One-dimensional magnetic metal−organic coordination chains are types of molecular nanomagnets that can be considered as candidates for building single-chain magnets under certain conditions. Currently, a complete understanding of the relation between the chemical composition of metal−organic systems (defined by the type of organic ligand and magnetic atom constituents) and relevant magnetic parameters is still missing.
However, the study of low-dimensional magnetic systems, often exhibiting strong electron correlations, is far from trivial due to the limits of available experimental and theoretical tools. Not that the experimental techniques that could be used are not powerful ones, but the accurate determination of magnetic properties from the acquired spectra is possible only with the help of complex theoretical many-body calculations.

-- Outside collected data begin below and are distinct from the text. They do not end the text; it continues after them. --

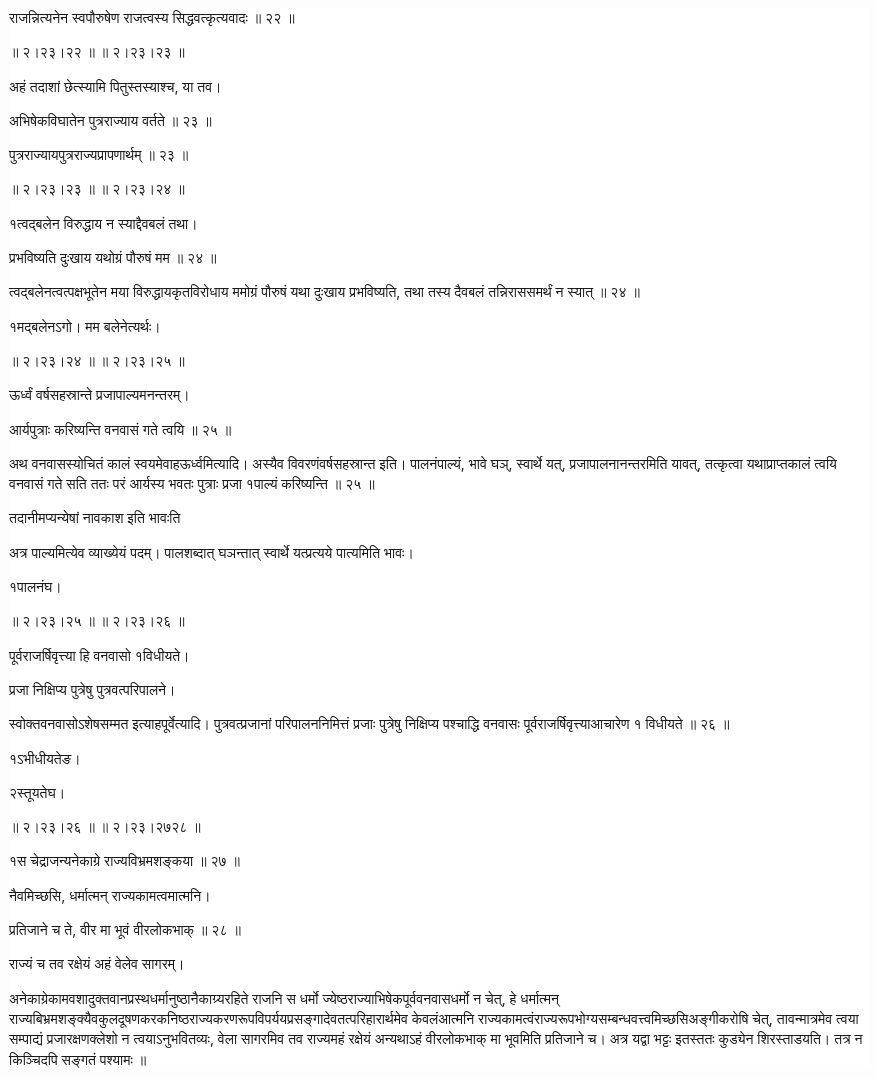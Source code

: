 राजन्नित्यनेन स्वपौरुषेण राजत्वस्य सिद्धवत्कृत्यवादः  ॥  २२  ॥   

 ॥ २।२३।२२ ॥  ॥ २।२३।२३ ॥   

अहं तदाशां छेत्स्यामि पितुस्तस्याश्च, या तव।  

अभिषेकविघातेन पुत्रराज्याय वर्तते  ॥  २३  ॥   

पुत्रराज्यायपुत्रराज्यप्रापणार्थम्  ॥  २३  ॥   

 ॥ २।२३।२३ ॥  ॥ २।२३।२४ ॥   

१त्वद्बलेन विरुद्धाय न स्याद्दैवबलं तथा।  

प्रभविष्यति दुःखाय यथोग्रं पौरुषं मम  ॥  २४  ॥   

त्वद्बलेनत्वत्पक्षभूतेन मया विरुद्धायकृतविरोधाय ममोग्रं पौरुषं यथा दुःखाय प्रभविष्यति, तथा तस्य दैवबलं तन्निराससमर्थं न स्यात्  ॥  २४  ॥   

१मद्बलेनऽगो। मम बलेनेत्यर्थः।  

 ॥ २।२३।२४ ॥  ॥ २।२३।२५ ॥   

ऊर्ध्वं वर्षसहस्रान्ते प्रजापाल्यमनन्तरम्।  

आर्यपुत्राः करिष्यन्ति वनवासं गते त्वयि  ॥  २५  ॥   

अथ वनवासस्योचितं कालं स्वयमेवाहऊर्ध्वमित्यादि। अस्यैव विवरणंवर्षसहस्रान्त इति। पालनंपाल्यं, भावे घञ्, स्वार्थे यत्, प्रजापालनानन्तरमिति यावत्, तत्कृत्वा यथाप्राप्तकालं त्वयि वनवासं गते सति ततः परं आर्यस्य भवतः पुत्राः प्रजा १पाल्यं करिष्यन्ति  ॥  २५  ॥   

तदानीमप्यन्येषां नावकाश इति भावःति  

अत्र पाल्यमित्येव व्याख्येयं पदम्। पालशब्दात् घञन्तात् स्वार्थे यत्प्रत्यये पात्यमिति भावः।  

१पालनंघ।  

 ॥ २।२३।२५ ॥  ॥ २।२३।२६ ॥   

पूर्वराजर्षिवृत्त्या हि वनवासो १विधीयते।  

प्रजा निक्षिप्य पुत्रेषु पुत्रवत्परिपालने।  

स्वोक्तवनवासोऽशेषसम्मत इत्याहपूर्वेत्यादि। पुत्रवत्प्रजानां परिपालननिमित्तं प्रजाः पुत्रेषु निक्षिप्य पश्चाद्धि वनवासः पूर्वराजर्षिवृत्त्याआचारेण १ विधीयते  ॥  २६  ॥   

१ऽभीधीयतेङ।  

२स्तूयतेघ।  

 ॥ २।२३।२६ ॥  ॥ २।२३।२७२८ ॥   

१स चेद्राजन्यनेकाग्रे राज्यविभ्रमशङ्कया  ॥  २७  ॥   

नैवमिच्छसि, धर्मात्मन् राज्यकामत्वमात्मनि।  

प्रतिजाने च ते, वीर मा भूवं वीरलोकभाक्  ॥  २८  ॥   

राज्यं च तव रक्षेयं अहं वेलेव सागरम्।  

अनेकाग्रेकामवशादुक्तवानप्रस्थधर्मानुष्ठानैकाग्र्यरहिते राजनि स धर्मो ज्येष्ठराज्याभिषेकपूर्ववनवासधर्मो न चेत्, हे धर्मात्मन् राज्यबिभ्रमशङ्क्यैवकुलदूषणकरकनिष्ठराज्यकरणरूपविपर्ययप्रसङ्गादेवतत्परिहारार्थमेव केवलंआत्मनि राज्यकामत्वंराज्यरूपभोग्यसम्बन्धवत्त्वमिच्छसिअङ्गीकरोषि चेत्, तावन्मात्रमेव त्वया सम्पाद्यं प्रजारक्षणक्लेशो न त्वयाऽनुभवितव्यः, वेला सागरमिव तव राज्यमहं रक्षेयं अन्यथाऽहं वीरलोकभाक् मा भूवमिति प्रतिजाने च। अत्र यद्वा भट्टः इतस्ततः कुड्येन शिरस्ताडयति। तत्र न किञ्चिदपि सङ्गतं पश्यामः  ॥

The use of molecules of a bright green paramagnetic solid called nickelocene may change this situation. Nickelocene is a metallocene. Metallocenes usually adopt structures in which a metal ion is sandwiched between two parallel cyclopentadienyl (Cp) rings. Nickelocene is the popular name of bis(cyclopentadienyl)nickel, Ni(C5H5)2, NiCp2 for short.
A very interesting option to study low-dimensional magnetic systems is based on the use of inelastic electron tunneling spectroscopy (IETS), which permits a local probe of both vibrational and spin excitations. As it is used now, the technique has clear limitations, as the strong interaction with itinerant electrons in the metallic electrodes makes the inelastic tunneling channels of most magnetic adsorbates extremely weak. This is what nickelocene resolves.
Using NiCp2-decorated tips would allow detecting magnetic exchange interactions with spins of individual atoms at surfaces via the spin excitations of the NiCp2 probe and their mutual coupling. But, does it work? And, how does it compare with other experimental-theoretical combos?
Now, a team of researchers provides 1 a thorough analysis of the magnetic structure of long, isostructural metal−organic 1D coordination polymer chains grown on a gold surface, Au(111), by using multiple experimental and theoretical techniques. The chains of choice were the product of the reaction of transition metal (Cr, Co) atoms with 2,5-diamino-1,4-benzoquinonediimin.
By a combination of these experimental and theoretical methods, the team can unravel the magnetic properties of the metal−organic chains. Specifically, the researchers can determine the spin multiplicity and the magnetic anisotropy of the chains.
They can also give a reason as to why NiCp2-IETS does not exhibit exchange splitting despite probing a magnetic center. Because they found that IETS spectroscopy acquired with a NiCp2-decorated tip is a formidable characterization tool. The scientist concude that this technique, combined with an appropriate theoretical analysis, can provide detailed information about the local magnetic properties.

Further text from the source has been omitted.